There’s the scene where Devon’s (Olivia Wilde) in the artist studio, and, to me, that’s a little homage to “Last Tango in Paris.” That’s not Scorsese, but I could embrace that because it was from the period. In a way, it’s been the greatest art school. Go direct comedy, go direct horror, go all these directions. The trick is definitely staying connected to my personal aesthetic. If I were to go direct a feature today, what would that look like? To stay connected to my inner artist’s voice, I do a lot of photography and I pull stills and I stay in touch with my taste. But while I go to these other shows, it’s constant education.
I feel like one of the trickier things for actors to convey is how to act either drunk or high.
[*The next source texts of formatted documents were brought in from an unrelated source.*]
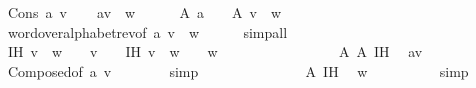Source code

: \begin{isabellebody}
\ {\isacharparenleft}{\kern0pt}Cons\ a\ v{\isacharparenright}{\kern0pt}\isanewline
\ \ \isamarkupfalse%
\ {\isachardoublequoteopen}a{\isacharhash}{\kern0pt}v\ {\isasymsqdot}\ w\ {\isasymin}\ {\isasymSigma}\isactrlsup {\isacharasterisk}{\kern0pt}{\isachardoublequoteclose}\isanewline
\ \ \isamarkupfalse%
\ A{}{\isacharcolon}{\kern0pt}\ {\isachardoublequoteopen}a\ {\isasymin}\ {\isasymSigma}{\isachardoublequoteclose}\ \ A{}{\isacharcolon}{\kern0pt}\ {\isachardoublequoteopen}v\ {\isasymsqdot}\ w\ {\isasymin}\ {\isasymSigma}\isactrlsup {\isacharasterisk}{\kern0pt}{\isachardoublequoteclose}\isanewline
\ \ \ \ \isamarkupfalse%
\ word{\isacharunderscore}{\kern0pt}over{\isacharunderscore}{\kern0pt}alphabet{\isacharunderscore}{\kern0pt}rev{\isacharbrackleft}{\kern0pt}of\ a\ {\isachardoublequoteopen}v\ {\isasymsqdot}\ w{\isachardoublequoteclose}{\isacharbrackright}{\kern0pt}\isanewline
\ \ \ \ \isamarkupfalse%
\ simp{\isacharunderscore}{\kern0pt}all\isanewline
\ \ \isamarkupfalse%
\ IH{}{\isacharcolon}{\kern0pt}\ {\isachardoublequoteopen}v\ {\isasymsqdot}\ w\ {\isasymin}\ {\isasymSigma}\isactrlsup {\isacharasterisk}{\kern0pt}\ {\isasymLongrightarrow}\ v\ {\isasymin}\ {\isasymSigma}\isactrlsup {\isacharasterisk}{\kern0pt}{\isachardoublequoteclose}\ \ IH{}{\isacharcolon}{\kern0pt}\ {\isachardoublequoteopen}v\ {\isasymsqdot}\ w\ {\isasymin}\ {\isasymSigma}\isactrlsup {\isacharasterisk}{\kern0pt}\ {\isasymLongrightarrow}\ w\ {\isasymin}\ {\isasymSigma}\isactrlsup {\isacharasterisk}{\kern0pt}{\isachardoublequoteclose}\isanewline
\ \ \isakeywordONE{{\isacharbraceleft}{\kern0pt}}\isamarkupfalse%
\isanewline
\ \ \ \ \isamarkupfalse%
\ {}\isanewline
\ \ \ \ \isamarkupfalse%
\ A{}\ A{}\ IH{}\ \isamarkupfalse%
\ {\isachardoublequoteopen}a{\isacharhash}{\kern0pt}v\ {\isasymin}\ {\isasymSigma}\isactrlsup {\isacharasterisk}{\kern0pt}{\isachardoublequoteclose}\isanewline
\ \ \ \ \ \ \isamarkupfalse%
\ Composed{\isacharbrackleft}{\kern0pt}of\ a\ v{\isacharbrackright}{\kern0pt}\isanewline
\ \ \ \ \ \ \isamarkupfalse%
\ simp\isanewline
\ \ \isamarkupfalse%
\isanewline
\ \ \ \ \isamarkupfalse%
\ {}\isanewline
\ \ \ \ \isamarkupfalse%
\ A{}\ IH{}\ \isamarkupfalse%
\ {\isachardoublequoteopen}w\ {\isasymin}\ {\isasymSigma}\isactrlsup {\isacharasterisk}{\kern0pt}{\isachardoublequoteclose}\isanewline
\ \ \ \ \ \ \isamarkupfalse%
\ simp\isanewline
\ \ \isakeywordONE{{\isacharbraceright}{\kern0pt}}\isamarkupfalse%
\isanewline
{}\isamarkupfalse%
%
\endisatagproof
{\isafoldproof}%
%
\isadelimproof
\isanewline
%
\endisadelimproof
\isanewline
{}\isamarkupfalse%
\isanewline
%
\isadelimtheory
%
\endisadelimtheory
%
\isatagtheory
{}\isamarkupfalse%
%
\endisatagtheory
{\isafoldtheory}%
%
\isadelimtheory
%
\endisadelimtheory
%
\end{isabellebody}%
Are there ways that you go about directing that, specifically, on TV? How do you make sure you get an accurate portrayal out of that?
I was going to make a joke and say I definitely do my research. [laughs] With Bobby Cannavale, especially for this episode, we had to carefully tread the state of his high — whether he had just done a hit or needed a hit.
This episode exhausted him. He was so ramped all the time. I was very aware of having to limit the number of takes, whether it was because he was snorting something or getting thrown on the floor, it was so physical and emotional and you know there definitely were those moments where I could only ask so much of him. He would have never said that. I just felt it. With that role, I tried to stay very in touch with him and really communicate to him what the shot plan was and checking in on him a lot.
[Editor’s Note: Indiewire’s Consider This campaign is an ongoing series meant to raise awareness for Emmy contenders our editorial staff and readership find compelling, fascinating and deserving. Running throughout awards season, Consider This contenders may be underdogs, frontrunners or somewhere in between. More importantly, they’re making damn good television we all should be watching, whether they’re nominated or not.]